_ACTIVITY:_
Every line from the line containing "Entry Added Fields**|" through the final line of the data is to be printed exactly; no other line is to appear.

Records from a data collection:

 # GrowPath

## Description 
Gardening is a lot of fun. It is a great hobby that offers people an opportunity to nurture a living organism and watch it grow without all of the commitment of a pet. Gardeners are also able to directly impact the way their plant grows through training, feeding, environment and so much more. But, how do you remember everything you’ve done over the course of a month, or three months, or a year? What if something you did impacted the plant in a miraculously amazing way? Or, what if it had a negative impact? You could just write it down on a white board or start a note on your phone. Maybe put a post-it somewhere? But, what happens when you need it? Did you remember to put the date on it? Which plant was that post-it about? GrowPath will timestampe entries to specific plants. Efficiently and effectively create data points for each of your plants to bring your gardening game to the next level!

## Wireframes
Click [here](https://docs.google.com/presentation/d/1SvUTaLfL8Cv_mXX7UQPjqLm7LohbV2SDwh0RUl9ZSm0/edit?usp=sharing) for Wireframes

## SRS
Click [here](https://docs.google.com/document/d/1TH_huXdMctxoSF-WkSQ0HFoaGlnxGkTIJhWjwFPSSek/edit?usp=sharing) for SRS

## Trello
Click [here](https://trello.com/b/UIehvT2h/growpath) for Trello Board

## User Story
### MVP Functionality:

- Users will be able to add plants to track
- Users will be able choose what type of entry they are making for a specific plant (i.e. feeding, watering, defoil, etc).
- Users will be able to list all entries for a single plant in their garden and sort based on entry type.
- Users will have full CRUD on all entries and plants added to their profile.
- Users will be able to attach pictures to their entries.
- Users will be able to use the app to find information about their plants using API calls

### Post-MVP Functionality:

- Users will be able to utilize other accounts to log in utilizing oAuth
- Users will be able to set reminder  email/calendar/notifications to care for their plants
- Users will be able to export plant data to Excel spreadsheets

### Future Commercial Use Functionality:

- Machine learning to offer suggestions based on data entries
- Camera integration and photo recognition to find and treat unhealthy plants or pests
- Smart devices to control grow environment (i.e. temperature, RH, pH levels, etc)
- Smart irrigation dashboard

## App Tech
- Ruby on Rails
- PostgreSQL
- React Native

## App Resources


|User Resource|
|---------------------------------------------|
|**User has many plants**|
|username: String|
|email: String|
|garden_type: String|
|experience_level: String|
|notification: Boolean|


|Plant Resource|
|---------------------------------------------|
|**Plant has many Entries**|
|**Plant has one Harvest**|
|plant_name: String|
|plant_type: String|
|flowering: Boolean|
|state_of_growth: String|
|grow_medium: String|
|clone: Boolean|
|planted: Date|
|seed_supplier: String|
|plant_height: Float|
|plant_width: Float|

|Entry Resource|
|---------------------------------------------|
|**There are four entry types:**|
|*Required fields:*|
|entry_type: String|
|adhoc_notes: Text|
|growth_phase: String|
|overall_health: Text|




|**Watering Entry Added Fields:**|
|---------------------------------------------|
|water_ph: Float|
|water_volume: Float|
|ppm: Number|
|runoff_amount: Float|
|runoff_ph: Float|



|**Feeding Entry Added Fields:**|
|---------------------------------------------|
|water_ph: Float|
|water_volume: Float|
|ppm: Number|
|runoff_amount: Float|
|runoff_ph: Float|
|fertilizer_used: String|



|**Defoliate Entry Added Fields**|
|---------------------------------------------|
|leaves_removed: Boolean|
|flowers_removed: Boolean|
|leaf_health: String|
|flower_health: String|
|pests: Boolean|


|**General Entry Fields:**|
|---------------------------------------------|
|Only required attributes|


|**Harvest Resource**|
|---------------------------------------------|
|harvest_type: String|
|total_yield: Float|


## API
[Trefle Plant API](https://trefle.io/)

_WORKED SOLUTION:_
|**Defoliate Entry Added Fields**|
|---------------------------------------------|
|leaves_removed: Boolean|
|flowers_removed: Boolean|
|leaf_health: String|
|flower_health: String|
|pests: Boolean|


|**General Entry Fields:**|
|---------------------------------------------|
|Only required attributes|


|**Harvest Resource**|
|---------------------------------------------|
|harvest_type: String|
|total_yield: Float|


## API
[Trefle Plant API](https://trefle.io/)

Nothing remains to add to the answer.